- Conferência em Accra, de 16 a 19 de junho, reuniu representantes de oitenta países, instituições e sociedade civil para definir a próxima fase da justiça reparativa após a resolução da ONU de 25 de março.
- Pela primeira vez estiveram presentes França, Alemanha, Holanda e Dinamarca; Reino Unido, Portugal e Espanha não participaram.
- França sinalizou apoio e anunciou, em mensagem de Emmanuel Macron, a criação, com Gana, de uma comissão científica internacional para recomendar formas de reparação por meio de revelação histórica.
- Holanda e Alemanha reiteraram compromissos, principalmente na restituição de patrimônios culturais saqueados; Dinamarca apoiou a restauração de Fort Osu, em Accra.
- O Marco Global de Justiça Reparativa adotado em Accra não é apenas memória, mas um plano para redesenhar a ordem internacional, conectando escravidão e colonialismo às desigualdades atuais.
O movimento de reparação ganhou força internacionalmente após uma resolução da ONU. De 16 a 19 de junho, Accra sediou um encontro inédito para definir o próximo capítulo do tema, reunindo representantes de 80 países, instituições multilaterais e sociedade civil. Pela primeira vez, França, Alemanha, Holanda e Dinamarca participaram.
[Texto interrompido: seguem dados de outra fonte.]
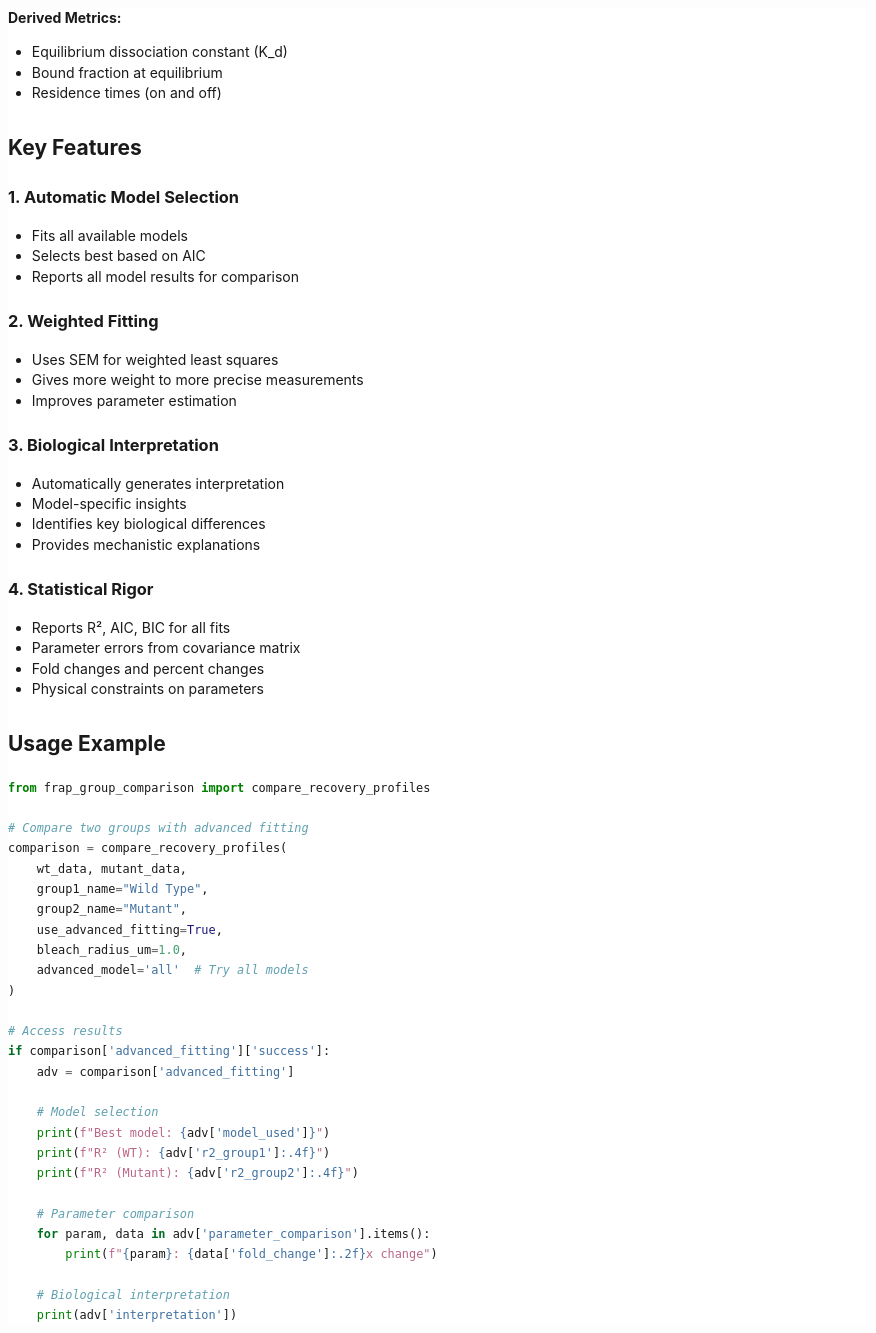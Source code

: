 **Derived Metrics:**
- Equilibrium dissociation constant (K_d)
- Bound fraction at equilibrium
- Residence times (on and off)

## Key Features

### 1. Automatic Model Selection
- Fits all available models
- Selects best based on AIC
- Reports all model results for comparison

### 2. Weighted Fitting
- Uses SEM for weighted least squares
- Gives more weight to more precise measurements
- Improves parameter estimation

### 3. Biological Interpretation
- Automatically generates interpretation
- Model-specific insights
- Identifies key biological differences
- Provides mechanistic explanations

### 4. Statistical Rigor
- Reports R², AIC, BIC for all fits
- Parameter errors from covariance matrix
- Fold changes and percent changes
- Physical constraints on parameters

## Usage Example

```python
from frap_group_comparison import compare_recovery_profiles

# Compare two groups with advanced fitting
comparison = compare_recovery_profiles(
    wt_data, mutant_data,
    group1_name="Wild Type",
    group2_name="Mutant",
    use_advanced_fitting=True,
    bleach_radius_um=1.0,
    advanced_model='all'  # Try all models
)

# Access results
if comparison['advanced_fitting']['success']:
    adv = comparison['advanced_fitting']
    
    # Model selection
    print(f"Best model: {adv['model_used']}")
    print(f"R² (WT): {adv['r2_group1']:.4f}")
    print(f"R² (Mutant): {adv['r2_group2']:.4f}")
    
    # Parameter comparison
    for param, data in adv['parameter_comparison'].items():
        print(f"{param}: {data['fold_change']:.2f}x change")
    
    # Biological interpretation
    print(adv['interpretation'])
```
A delegação europeia marcou mudança política, mas os compromissos não correspondem à dimensão do momento. Um quadro geral aponta para escolhas entre justiça reparatória e salvaguarda de interesses nacionais que perpetuam desigualdades globais.
Perspectiva francesa
Em mensagem do presidente Emmanuel Macron, Paris reconheceu a ressonância da resolução da ONU. Anunciou a criação, com o Ghana, de uma comissão científica internacional para ouvir relatos históricos e propor formas de reparação por meio da verdade histórica. Este gesto sinaliza possível virada.
Atuação de outros países
A Holanda e a Alemanha reforçaram compromissos anteriores, com foco na restituição de patrimônios culturais saqueados. A Dinamarca limitou-se a apoiar a restauração de Fort Osu, em Accra, onde muitos africanos foram traficados. Reino Unido, Portugal e Espanha não estiveram presentes.
Documento-chave
A Framework Global de Reparação adotada em Accra não se restringe a memória ou a devolução de artefatos. Propõe redesenhar o order internacional, conectando escravidão e colonialismo às desigualdades atuais em áreas como economia, finanças e clima. O objetivo é reformar instituições.
Reação e leitura crítica
Críticos destacam que, apesar do tom de mudança, há uma distância entre declarações e ações efetivas. Macron teve ressonância entre alguns setores, mas críticos lembram estruturas neocoloniais ainda ativas na França e em suas relações com África.
Contexto geopolítico
O texto de Accra surge em um momento em que o Ocidente enfrenta um recuo relativo da influência europeia. A China e outras potências ganham espaço, enquanto a ordem global passa a ser disputada com maior peso de poder bruto.
Caminho futuro
Analistas afirmam que a ordem internacional pode se redefinir com a adesão explícita de países europeus a uma lógica de reparação. A próxima Assembleia Geral da ONU, em setembro, é apontada como etapa decisiva para o marco normativo global.